En six ans à peine, la proportion de permis par rapport à la population totale a fondu, passant de 1388 habitants par permis à 242.

Autrement dit, il y a six fois plus de taxis par habitant. Montréal a alors une plus grande proportion de taxis par personne que toute autre ville nord-américaine, à l’exception de Washington. Plus précisément, Montréal a plus de taxis à lui seul que Buffalo, Minneapolis, Saint Paul, Cleveland, Detroit, Pittsburgh et Baltimore réunis… et trois fois moins d’habitants !
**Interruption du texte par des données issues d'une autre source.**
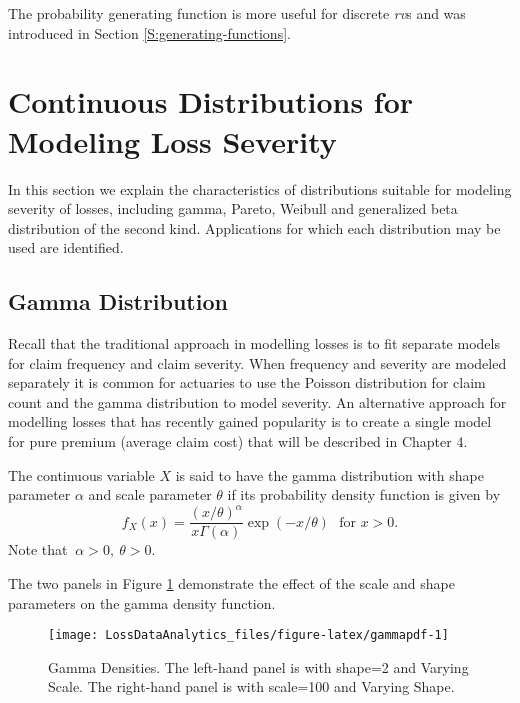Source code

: \documentclass[]{book}
\theoremstyle{definition}
\theoremstyle{definition}
\theoremstyle{definition}
\theoremstyle{remark}
\begin{document}
The probability generating function is more useful for discrete
\emph{rv}s and was introduced in Section \ref{S:generating-functions}.

\section{Continuous Distributions for Modeling Loss
Severity}\label{S:ContinuousDistn}

In this section we explain the characteristics of distributions suitable
for modeling severity of losses, including gamma, Pareto, Weibull and
generalized beta distribution of the second kind. Applications for which
each distribution may be used are identified.

\subsection{Gamma Distribution}\label{gamma-distribution}

Recall that the traditional approach in modelling losses is to fit
separate models for claim frequency and claim severity. When frequency
and severity are modeled separately it is common for actuaries to use
the Poisson distribution for claim count and the gamma distribution to
model severity. An alternative approach for modelling losses that has
recently gained popularity is to create a single model for pure premium
(average claim cost) that will be described in Chapter 4.

The continuous variable \(X\) is said to have the gamma distribution
with shape parameter \(\alpha\) and scale parameter \(\theta\) if its
probability density function is given by
\[f_{X}\left( x \right) = \frac{\left( x/ \theta  \right)^{\alpha}}{x\Gamma\left( \alpha \right)}\exp \left( -x/ \theta \right) \ \ \ \text{for } x > 0 .\]
Note that \(\ \alpha > 0,\ \theta > 0\).

The two panels in Figure \ref{fig:gammapdf} demonstrate the effect of
the scale and shape parameters on the gamma density function.

\begin{figure}

{\centering \texttt{[image: LossDataAnalytics\_files/figure-latex/gammapdf-1]} 

}

\caption{Gamma Densities. The left-hand panel is with shape=2 and Varying Scale. 
 The right-hand panel is with scale=100 and Varying Shape.}\label{fig:gammapdf}
\end{figure}
\end{document}
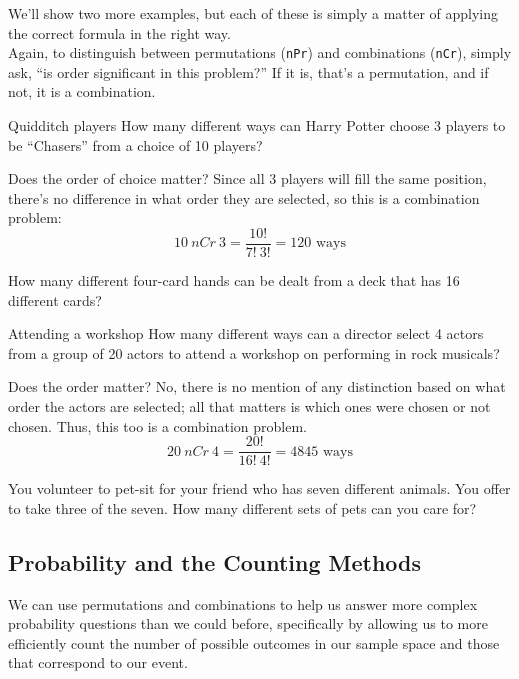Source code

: We'll show two more examples, but each of these is simply a matter of applying the correct formula in the right way.\\

Again, to distinguish between permutations (\texttt{nPr}) and combinations (\texttt{nCr}), simply ask, ``is order significant in this problem?''  If it is, that's a permutation, and if not, it is a combination.
\vfill
\pagebreak

\begin{example}[https://www.youtube.com/watch?v=KQVo1KwtF1c&list=PLfmpjsIzhzts14-9s5QixRje97EI2oeMF&index=33]{Quidditch players}
How many different ways can Harry Potter choose 3 players to be ``Chasers''
from a choice of 10 players?

\sol
Does the order of choice matter?  Since all 3 players will fill the same position, there's no difference in what order they are selected, so this is a combination problem:
\[10\ nCr\ 3 = \dfrac{10!}{7! \ 3!} = \boxed{120 \textrm{ ways}}\]
\end{example}

\begin{try}
How many different four-card hands can be dealt from a deck that has 16
different cards?
\end{try}

\begin{example}[https://www.youtube.com/watch?v=LnFSPX3VKXM&list=PLfmpjsIzhzts14-9s5QixRje97EI2oeMF&index=34]{Attending a workshop}
How many different ways can a director select 4 actors from a group of 20
actors to attend a workshop on performing in rock musicals?

\sol
Does the order matter?  No, there is no mention of any distinction based on what order the actors are selected; all that matters is which ones were chosen or not chosen.  Thus, this too is a combination problem.
\[20\ nCr\ 4 = \dfrac{20!}{16! \ 4!} = \boxed{4845 \textrm{ ways}}\]
\end{example}

\begin{try}
You volunteer to pet-sit for your friend who has seven different animals. You
offer to take three of the seven. How many different sets of pets can you care for?
\end{try}

\subsection{Probability and the Counting Methods}
We can use permutations and combinations to help us answer more complex probability questions than we could before, specifically by allowing us to more efficiently count the number of possible outcomes in our sample space and those that correspond to our event.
En 1952, la Ville de Montréal ne sachant comment réagir au chaos qu’elle a elle-même provoqué, impose un moratoire sur la délivrance de permis. Ce moratoire est parfaitement irrationnel. La quantité de permis d’exploitation est coulée dans le béton au moment où tout un chacun s’entend pour dire qu’il y en a trop. L’héritage de cette décision à courte vue sera plus de 30 ans de désorganisation et de crises.

Le plan de rachat de 1985

En 1985, alors que l’industrie du taxi à Montréal est passée sous contrôle provincial (depuis 1973), on adopte enfin un plan de rachat pour retirer de la route les permis de taxis excédentaires. Ce sont les titulaires de permis de taxi de l’agglomération de Montréal eux-mêmes qui financent l’opération, investissant de leurs poches 4 millions de dollars. En tout, à la fin du processus, 1287 permis sont éliminés, soit 23,5 % du total.

Grâce au plan de rachat, l’équilibre entre l’offre et de la demande se rétablit quelque peu. Montréal a encore davantage de taxis par habitant que les grandes villes américaines et canadiennes, mais l’écart s’est rétréci.

Dans cet environnement économique plus sain, l’achat d’un permis d’exploitation d’un taxi redevient, pour la première fois depuis la guerre, quelque chose d’avantageux. Le prix du permis suit une ascension vertigineuse. Entre 1965 et 1985, il avait perdu 22 % de sa valeur en dollars constants.

De 1986 à 2006, pendant une même période de 20 ans, le prix d’un permis est multiplié par 11, passant (toujours en dollars constants) de 21 000 $ à 234 000 $.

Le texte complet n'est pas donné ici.